Figure 7: Superintendent Cho Der-Yang stated that the current six CAR-T products and the CAR-T products in development are genetically modified using the patient’s autologous immune cells, which are then reinfused into the patient’s body to fight against cancer. For patients with terminal cancer, having to wait for more than one month for the production of cell products is a slow and inadequate response to an emergency. The China Medical University Hospital’s CAR.BiTE-gdT-cell technology combines the use of allogeneic transplantable, dual-targeted against immune checkpoints, BiTE antibody secretion, mRNA-driven genetic modification, and application in a range of solid cancers. It is currently undergoing pre-clinical testing, and a submission for US IND new drug development review is scheduled for mid-June to July this year.  

Figure 8: As pointed out by Ever Supreme Bio Technology Co., Ltd. Chairman Liu Chu-Chi, the price of CAR-T cell therapy is around NT$12-15 million, whereas the cost of the China Medical University Hospital’s CAR.BiTE-gdT, under automated mass preparation processes, can be reduced by five times compared to autologous CAR-T culture process costs, making cell therapy more affordable and accessible to a larger patient population.

Figure 9:

Superintendent Cho Der-Yang of the China Medical University Hospital (CMUH) said that the CMUH CAR.BiTE-gdT cells are at the forefront of a number of technological advancements. 1. Easily accessible (take and use) without waiting; 2. The multi-target design can successfully eradicate solid cancer cells by overcoming antigen heterogeneity; 3. RNA (mRNA)-driven genetic engineering can prevent mutations; 4. Automated mass production leads to the preparation of large quantities of high-quality CAR.BiTE-gdT cells; 5. Complete nanobody transformation; and 6. Use of the naturally multipotent gdT cells. In addition to its anti-cancer properties, gdT has the innate ability to regulate the immune system, which allows for allotransplantation without host rejection. 

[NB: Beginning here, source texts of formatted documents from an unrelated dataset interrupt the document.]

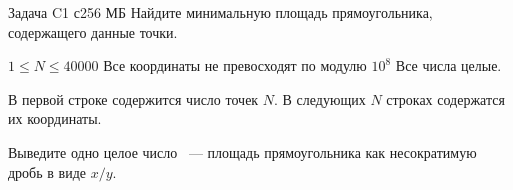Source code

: \begin{problem}{Задача C}{1 с}{256 МБ}
Найдите минимальную площадь прямоугольника, содержащего данные точки.
\Limit

$1 \le N \le 40000$
Все координаты не превосходят по модулю $10^8$
Все числа целые.

\InputFile
В первой строке содержится число точек $N$.
В следующих $N$ строках содержатся их координаты.

\OutputFile
Выведите одно целое число ~--- площадь прямоугольника как несократимую дробь
в виде $x/y$.

\Example
\begin{example}
\end{example}
\end{problem}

Figure 10: The China Medical University Hospital’s research paper was accepted and published in the prestigious international journal “Advanced Science” in the field of scientific research this year (Adv Sci (Weinh). 2023 Apr 20;e2206856. doi: 10.1002/advs.202206856.) and has since attracted the attention of cell therapy scholars and biotechnology specialists from around the world. Patentability is being reviewed in the United States and numerous other countries, and the transfer of technology to Ever Supreme Bio Technology Co., Ltd. has been completed in preparation for product process conversion and clinical trial preparation. Within this year, it is anticipated that clinical trials will be conducted to treat cancer patients with tumor antigen HLA-G expression in lung cancer, colorectal cancer, and triple-negative breast cancer. This may lead to a new strategy for the treatment of terminal-stage solid cancers.